→ Exercise data
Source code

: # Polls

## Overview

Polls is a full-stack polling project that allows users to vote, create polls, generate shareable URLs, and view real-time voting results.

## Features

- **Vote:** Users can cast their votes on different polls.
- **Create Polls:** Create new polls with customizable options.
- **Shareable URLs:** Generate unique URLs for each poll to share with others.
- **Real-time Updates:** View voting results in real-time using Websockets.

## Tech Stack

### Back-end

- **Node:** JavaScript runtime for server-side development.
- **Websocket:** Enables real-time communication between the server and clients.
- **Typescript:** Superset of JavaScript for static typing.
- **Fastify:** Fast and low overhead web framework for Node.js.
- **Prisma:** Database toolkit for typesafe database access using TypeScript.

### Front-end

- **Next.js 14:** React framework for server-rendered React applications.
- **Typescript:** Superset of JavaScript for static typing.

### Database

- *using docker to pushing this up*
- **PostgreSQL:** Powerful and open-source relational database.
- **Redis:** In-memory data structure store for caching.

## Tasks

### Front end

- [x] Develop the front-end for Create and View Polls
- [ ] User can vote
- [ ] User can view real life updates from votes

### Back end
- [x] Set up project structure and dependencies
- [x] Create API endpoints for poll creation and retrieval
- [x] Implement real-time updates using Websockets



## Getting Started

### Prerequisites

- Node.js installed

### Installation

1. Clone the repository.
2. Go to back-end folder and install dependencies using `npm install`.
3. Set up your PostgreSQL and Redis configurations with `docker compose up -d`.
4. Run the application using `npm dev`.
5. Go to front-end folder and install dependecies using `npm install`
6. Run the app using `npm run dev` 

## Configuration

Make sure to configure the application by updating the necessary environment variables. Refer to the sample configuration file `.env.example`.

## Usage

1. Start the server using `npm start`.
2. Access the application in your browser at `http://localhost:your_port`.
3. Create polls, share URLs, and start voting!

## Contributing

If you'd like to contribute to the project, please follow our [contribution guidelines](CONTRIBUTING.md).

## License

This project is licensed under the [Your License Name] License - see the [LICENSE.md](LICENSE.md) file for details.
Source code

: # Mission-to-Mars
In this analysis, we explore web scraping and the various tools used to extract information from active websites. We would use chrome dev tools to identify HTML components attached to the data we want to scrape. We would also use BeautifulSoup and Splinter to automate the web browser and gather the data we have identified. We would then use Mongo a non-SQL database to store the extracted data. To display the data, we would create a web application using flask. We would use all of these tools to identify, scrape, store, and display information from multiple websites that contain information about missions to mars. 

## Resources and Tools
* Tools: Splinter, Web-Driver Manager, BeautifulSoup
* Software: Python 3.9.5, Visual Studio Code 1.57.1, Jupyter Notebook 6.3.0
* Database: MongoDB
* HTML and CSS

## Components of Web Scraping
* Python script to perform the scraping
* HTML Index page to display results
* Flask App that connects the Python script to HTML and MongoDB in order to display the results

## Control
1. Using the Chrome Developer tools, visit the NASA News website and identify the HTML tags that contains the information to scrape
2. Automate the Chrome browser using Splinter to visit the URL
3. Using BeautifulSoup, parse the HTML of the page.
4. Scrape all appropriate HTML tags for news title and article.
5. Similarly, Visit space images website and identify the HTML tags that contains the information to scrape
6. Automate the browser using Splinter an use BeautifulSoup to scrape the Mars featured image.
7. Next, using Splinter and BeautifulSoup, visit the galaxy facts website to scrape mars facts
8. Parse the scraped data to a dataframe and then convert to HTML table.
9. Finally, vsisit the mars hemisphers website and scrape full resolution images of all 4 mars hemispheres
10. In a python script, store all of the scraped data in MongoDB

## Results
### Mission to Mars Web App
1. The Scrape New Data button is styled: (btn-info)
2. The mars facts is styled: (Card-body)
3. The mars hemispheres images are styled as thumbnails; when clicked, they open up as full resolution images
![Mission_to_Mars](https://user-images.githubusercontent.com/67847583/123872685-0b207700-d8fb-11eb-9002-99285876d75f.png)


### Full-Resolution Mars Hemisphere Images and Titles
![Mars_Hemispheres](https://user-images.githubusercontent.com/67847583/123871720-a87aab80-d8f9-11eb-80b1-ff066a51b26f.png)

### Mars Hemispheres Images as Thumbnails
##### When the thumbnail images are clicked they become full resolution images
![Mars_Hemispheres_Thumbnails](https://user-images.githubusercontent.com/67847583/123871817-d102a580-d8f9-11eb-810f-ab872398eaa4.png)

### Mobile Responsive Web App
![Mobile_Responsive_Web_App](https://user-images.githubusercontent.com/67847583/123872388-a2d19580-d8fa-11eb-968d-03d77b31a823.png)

→ Task to complete
Look in the material above for the line with "- **Redis:** In-memory" and the line with "## Configuration", and transcribe exactly those lines and all lines between them, nothing more.

→ Answer to this problem
- **Redis:** In-memory data structure store for caching.

## Tasks

### Front end

- [x] Develop the front-end for Create and View Polls
- [ ] User can vote
- [ ] User can view real life updates from votes

### Back end
- [x] Set up project structure and dependencies
- [x] Create API endpoints for poll creation and retrieval
- [x] Implement real-time updates using Websockets



## Getting Started

### Prerequisites

- Node.js installed

### Installation

1. Clone the repository.
2. Go to back-end folder and install dependencies using `npm install`.
3. Set up your PostgreSQL and Redis configurations with `docker compose up -d`.
4. Run the application using `npm dev`.
5. Go to front-end folder and install dependecies using `npm install`
6. Run the app using `npm run dev` 

## Configuration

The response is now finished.